Qué cosa rara es el amor cuando termina, hay que recorrer una montaña fría y llena de neblina, ver fantasmas y salir de ella de a poco -lleno de nada, vaciado de todo- hasta que se dispersa y no encuentras más que el horizonte y vuelves a empezar, porque no hay otra opción. Y qué bueno que así sea.
No sentir nada en las canciones es preocupante, entendería que solo hay vacío donde antes hubo un algo, donde el dolor ya no reposa, incapaz de sentir la dulce tristeza que deja el desamor y a no escuchar cómo crujía la soledad cuando intentaba despegarme de ella.
Ahora es distinto, pienso en ti como algo que se aleja de a poco, como un viaje incierto con boleto de vuelta, como una noche corta y tranquila en el invierno, como un ruido fuerte que va bajando el volumen. Quizá sea el tiempo labrando el horizonte, mostrando esa capacidad de ordenarlo todo en mitad del caos.

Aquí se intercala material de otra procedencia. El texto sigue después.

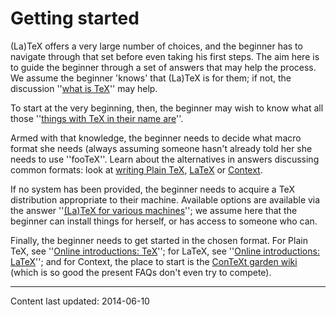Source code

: # Getting started

(La)TeX offers a very large number of choices, and the beginner has
to navigate through that set before even taking his first steps.  The
aim here is to guide the beginner through a set of answers that may
help the process.  We assume the beginner 'knows' that (La)TeX is
for them; if not, the discussion ''[what is TeX](./FAQ-whatTeX.html)''
may help.

To start at the very beginning, then, the beginner may wish to know
what all those 
''[things with TeX in their name are](./FAQ-texthings.html)''.

Armed with that knowledge, the beginner needs to decide what macro
format she needs (always assuming someone hasn't already told her she
needs to use ''fooTeX''.  Learn about the alternatives in answers
discussing common formats: look at 
[writing Plain TeX](./FAQ-plaintex.html),
[LaTeX](./FAQ-latex.html) or
[Context](./FAQ-context.html).

If no system has been provided, the beginner needs to acquire a TeX
distribution appropriate to their machine.  Available options are
available via the answer 
''[(La)TeX for various machines](./FAQ-TeXsystems.html)''; we assume
here that the beginner can install things for herself, or has access
to someone who can.

Finally, the beginner needs to get started in the chosen format.  For
Plain TeX, see ''[Online introductions: TeX](./FAQ-man-tex.html)'';
for LaTeX, see 
''[Online introductions: LaTeX](./FAQ-man-latex.html)''; and for
Context, the place to start is the 
[ConTeXt garden wiki](http://wiki.contextgarden.net/Main_Page)
(which is so good the present FAQs don't even try to compete).


----

Content last updated: 2014-06-10
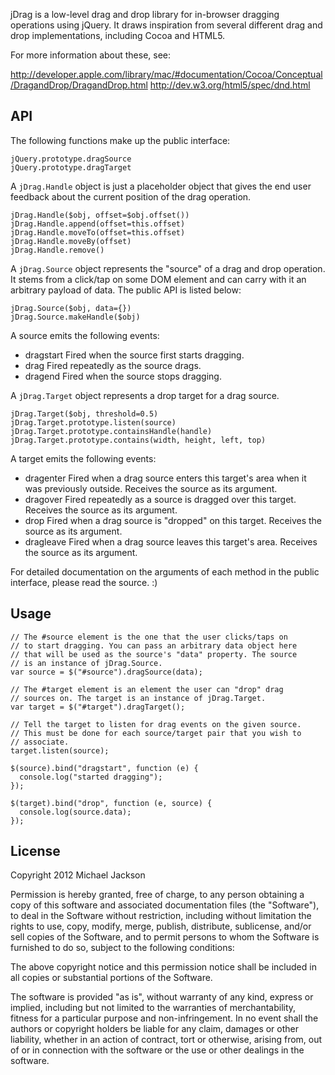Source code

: jDrag is a low-level drag and drop library for in-browser dragging operations
using jQuery. It draws inspiration from several different drag and drop
implementations, including Cocoa and HTML5.

For more information about these, see:

http://developer.apple.com/library/mac/#documentation/Cocoa/Conceptual/DragandDrop/DragandDrop.html
http://dev.w3.org/html5/spec/dnd.html

## API

The following functions make up the public interface:

    jQuery.prototype.dragSource
    jQuery.prototype.dragTarget

A `jDrag.Handle` object is just a placeholder object that gives the end user
feedback about the current position of the drag operation.

    jDrag.Handle($obj, offset=$obj.offset())
    jDrag.Handle.append(offset=this.offset)
    jDrag.Handle.moveTo(offset=this.offset)
    jDrag.Handle.moveBy(offset)
    jDrag.Handle.remove()

A `jDrag.Source` object represents the "source" of a drag and drop operation. It
stems from a click/tap on some DOM element and can carry with it an arbitrary
payload of data. The public API is listed below:

    jDrag.Source($obj, data={})
    jDrag.Source.makeHandle($obj)

A source emits the following events:

  - dragstart      Fired when the source first starts dragging.
  - drag           Fired repeatedly as the source drags.
  - dragend        Fired when the source stops dragging.

A `jDrag.Target` object represents a drop target for a drag source.

    jDrag.Target($obj, threshold=0.5)
    jDrag.Target.prototype.listen(source)
    jDrag.Target.prototype.containsHandle(handle)
    jDrag.Target.prototype.contains(width, height, left, top)

A target emits the following events:

  - dragenter      Fired when a drag source enters this target's area
                   when it was previously outside. Receives the source
                   as its argument.
  - dragover       Fired repeatedly as a source is dragged over this
                   target. Receives the source as its argument.
  - drop           Fired when a drag source is "dropped" on this
                   target. Receives the source as its argument.
  - dragleave      Fired when a drag source leaves this target's area.
                   Receives the source as its argument.

For detailed documentation on the arguments of each method in the public
interface, please read the source. :)

## Usage

    // The #source element is the one that the user clicks/taps on
    // to start dragging. You can pass an arbitrary data object here
    // that will be used as the source's "data" property. The source
    // is an instance of jDrag.Source.
    var source = $("#source").dragSource(data);

    // The #target element is an element the user can "drop" drag
    // sources on. The target is an instance of jDrag.Target.
    var target = $("#target").dragTarget();

    // Tell the target to listen for drag events on the given source.
    // This must be done for each source/target pair that you wish to
    // associate.
    target.listen(source);

    $(source).bind("dragstart", function (e) {
      console.log("started dragging");
    });

    $(target).bind("drop", function (e, source) {
      console.log(source.data);
    });

## License

Copyright 2012 Michael Jackson

Permission is hereby granted, free of charge, to any person obtaining a copy
of this software and associated documentation files (the "Software"), to deal
in the Software without restriction, including without limitation the rights
to use, copy, modify, merge, publish, distribute, sublicense, and/or sell
copies of the Software, and to permit persons to whom the Software is
furnished to do so, subject to the following conditions:

The above copyright notice and this permission notice shall be included in
all copies or substantial portions of the Software.

The software is provided "as is", without warranty of any kind, express or
implied, including but not limited to the warranties of merchantability,
fitness for a particular purpose and non-infringement. In no event shall the
authors or copyright holders be liable for any claim, damages or other
liability, whether in an action of contract, tort or otherwise, arising from,
out of or in connection with the software or the use or other dealings in
the software.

Y lo hago sin rencores, sin señalar culpables; pero con el corazón aún en trozos que no logran encajar entre sí. Las mentiras no se reflejan en el espejo, así que no puedo convencerme de que las mañanas no son aplastantes y que antes de dormir no escarbo en mi mente para encontrar lo que pudo ser, colmado de pasado y de todas esas cosas absurdas que deben olvidarse.
Por mi parte tengo el arte, las caminatas diarias en soledad y esta manera de escribir sobre lo que entiendo pero no puedo aceptar. Así que el olvido se vuelve un ritual que llega con el paso de los días, es cuestión de esperar la amnesia, el golpe certero del tiempo en la sien; pero con la convicción inquebrantable de poder adelantarlo haciendo todo eso en lo que tengo tanta, tanta, tanta experiencia: ser un completo desastre y no hacer nada por remediarlo.